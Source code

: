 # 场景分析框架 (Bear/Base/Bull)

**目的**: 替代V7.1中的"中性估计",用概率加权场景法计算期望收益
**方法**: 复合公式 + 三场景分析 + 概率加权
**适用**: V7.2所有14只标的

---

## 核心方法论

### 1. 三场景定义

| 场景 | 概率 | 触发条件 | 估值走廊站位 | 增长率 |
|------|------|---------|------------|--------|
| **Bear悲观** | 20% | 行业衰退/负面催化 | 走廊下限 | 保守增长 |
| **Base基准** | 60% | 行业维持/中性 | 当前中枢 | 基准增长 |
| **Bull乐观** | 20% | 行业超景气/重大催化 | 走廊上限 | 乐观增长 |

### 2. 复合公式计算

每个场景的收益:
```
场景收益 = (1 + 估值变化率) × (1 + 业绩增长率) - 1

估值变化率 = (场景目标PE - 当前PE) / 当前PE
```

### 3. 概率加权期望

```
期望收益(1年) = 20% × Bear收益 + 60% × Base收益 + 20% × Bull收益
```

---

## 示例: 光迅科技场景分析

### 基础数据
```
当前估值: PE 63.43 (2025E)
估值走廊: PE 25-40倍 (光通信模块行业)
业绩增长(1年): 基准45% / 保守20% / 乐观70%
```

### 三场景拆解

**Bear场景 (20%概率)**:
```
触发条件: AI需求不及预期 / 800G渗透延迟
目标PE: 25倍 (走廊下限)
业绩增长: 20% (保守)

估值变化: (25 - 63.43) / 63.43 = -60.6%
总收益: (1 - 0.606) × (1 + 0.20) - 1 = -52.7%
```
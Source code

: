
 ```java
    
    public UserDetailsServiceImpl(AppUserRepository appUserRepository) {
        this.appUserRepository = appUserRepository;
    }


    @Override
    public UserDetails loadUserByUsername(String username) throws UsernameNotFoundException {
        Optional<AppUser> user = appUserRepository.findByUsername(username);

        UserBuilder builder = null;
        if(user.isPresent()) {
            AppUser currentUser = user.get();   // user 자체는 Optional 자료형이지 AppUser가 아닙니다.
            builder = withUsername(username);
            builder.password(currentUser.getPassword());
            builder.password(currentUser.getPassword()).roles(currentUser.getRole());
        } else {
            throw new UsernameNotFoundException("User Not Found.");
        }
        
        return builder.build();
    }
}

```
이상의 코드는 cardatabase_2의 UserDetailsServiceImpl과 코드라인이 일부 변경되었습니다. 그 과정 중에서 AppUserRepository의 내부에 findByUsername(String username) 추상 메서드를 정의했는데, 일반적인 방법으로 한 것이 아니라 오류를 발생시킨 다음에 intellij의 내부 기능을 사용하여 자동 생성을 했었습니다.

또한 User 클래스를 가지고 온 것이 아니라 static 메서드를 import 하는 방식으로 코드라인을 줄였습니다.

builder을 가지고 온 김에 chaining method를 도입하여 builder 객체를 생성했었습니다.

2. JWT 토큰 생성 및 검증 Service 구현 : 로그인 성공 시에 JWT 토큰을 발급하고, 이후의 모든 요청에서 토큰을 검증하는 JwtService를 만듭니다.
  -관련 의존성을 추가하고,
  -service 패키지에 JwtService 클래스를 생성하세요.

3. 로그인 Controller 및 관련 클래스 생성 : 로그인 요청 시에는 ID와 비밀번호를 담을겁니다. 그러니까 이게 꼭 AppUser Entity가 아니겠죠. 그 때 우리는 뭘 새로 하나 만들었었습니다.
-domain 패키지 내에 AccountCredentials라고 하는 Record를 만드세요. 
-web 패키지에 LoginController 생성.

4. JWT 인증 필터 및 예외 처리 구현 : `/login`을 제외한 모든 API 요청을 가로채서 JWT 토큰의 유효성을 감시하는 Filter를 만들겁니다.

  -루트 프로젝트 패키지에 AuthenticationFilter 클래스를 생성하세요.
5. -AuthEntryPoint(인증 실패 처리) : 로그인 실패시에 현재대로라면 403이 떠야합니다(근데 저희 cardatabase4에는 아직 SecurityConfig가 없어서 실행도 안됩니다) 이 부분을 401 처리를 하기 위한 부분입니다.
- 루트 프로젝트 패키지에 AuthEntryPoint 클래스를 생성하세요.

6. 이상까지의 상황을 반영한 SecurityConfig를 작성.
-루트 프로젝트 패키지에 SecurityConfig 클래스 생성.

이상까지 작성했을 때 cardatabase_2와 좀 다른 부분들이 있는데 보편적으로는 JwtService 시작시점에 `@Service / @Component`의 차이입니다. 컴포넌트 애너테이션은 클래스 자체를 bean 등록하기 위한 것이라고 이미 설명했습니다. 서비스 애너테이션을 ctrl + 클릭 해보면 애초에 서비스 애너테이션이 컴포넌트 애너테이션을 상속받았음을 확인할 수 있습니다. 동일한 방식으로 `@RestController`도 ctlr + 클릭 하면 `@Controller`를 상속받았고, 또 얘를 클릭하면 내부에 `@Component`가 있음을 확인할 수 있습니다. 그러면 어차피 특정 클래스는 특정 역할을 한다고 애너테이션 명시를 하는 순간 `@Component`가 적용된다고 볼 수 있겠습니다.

————————

■ DIRECTIONS:
Your answer must be the lines from the one containing "2. JWT 토큰 생성" through the last line of the entries, copied exactly, with no other lines.

■ EXERCISE RESPONSE:
2. JWT 토큰 생성 및 검증 Service 구현 : 로그인 성공 시에 JWT 토큰을 발급하고, 이후의 모든 요청에서 토큰을 검증하는 JwtService를 만듭니다.
  -관련 의존성을 추가하고,
  -service 패키지에 JwtService 클래스를 생성하세요.

3. 로그인 Controller 및 관련 클래스 생성 : 로그인 요청 시에는 ID와 비밀번호를 담을겁니다. 그러니까 이게 꼭 AppUser Entity가 아니겠죠. 그 때 우리는 뭘 새로 하나 만들었었습니다.
-domain 패키지 내에 AccountCredentials라고 하는 Record를 만드세요. 
-web 패키지에 LoginController 생성.

4. JWT 인증 필터 및 예외 처리 구현 : `/login`을 제외한 모든 API 요청을 가로채서 JWT 토큰의 유효성을 감시하는 Filter를 만들겁니다.

  -루트 프로젝트 패키지에 AuthenticationFilter 클래스를 생성하세요.
5. -AuthEntryPoint(인증 실패 처리) : 로그인 실패시에 현재대로라면 403이 떠야합니다(근데 저희 cardatabase4에는 아직 SecurityConfig가 없어서 실행도 안됩니다) 이 부분을 401 처리를 하기 위한 부분입니다.
- 루트 프로젝트 패키지에 AuthEntryPoint 클래스를 생성하세요.

6. 이상까지의 상황을 반영한 SecurityConfig를 작성.
-루트 프로젝트 패키지에 SecurityConfig 클래스 생성.

이상까지 작성했을 때 cardatabase_2와 좀 다른 부분들이 있는데 보편적으로는 JwtService 시작시점에 `@Service / @Component`의 차이입니다. 컴포넌트 애너테이션은 클래스 자체를 bean 등록하기 위한 것이라고 이미 설명했습니다. 서비스 애너테이션을 ctrl + 클릭 해보면 애초에 서비스 애너테이션이 컴포넌트 애너테이션을 상속받았음을 확인할 수 있습니다. 동일한 방식으로 `@RestController`도 ctlr + 클릭 하면 `@Controller`를 상속받았고, 또 얘를 클릭하면 내부에 `@Component`가 있음을 확인할 수 있습니다. 그러면 어차피 특정 클래스는 특정 역할을 한다고 애너테이션 명시를 하는 순간 `@Component`가 적용된다고 볼 수 있겠습니다.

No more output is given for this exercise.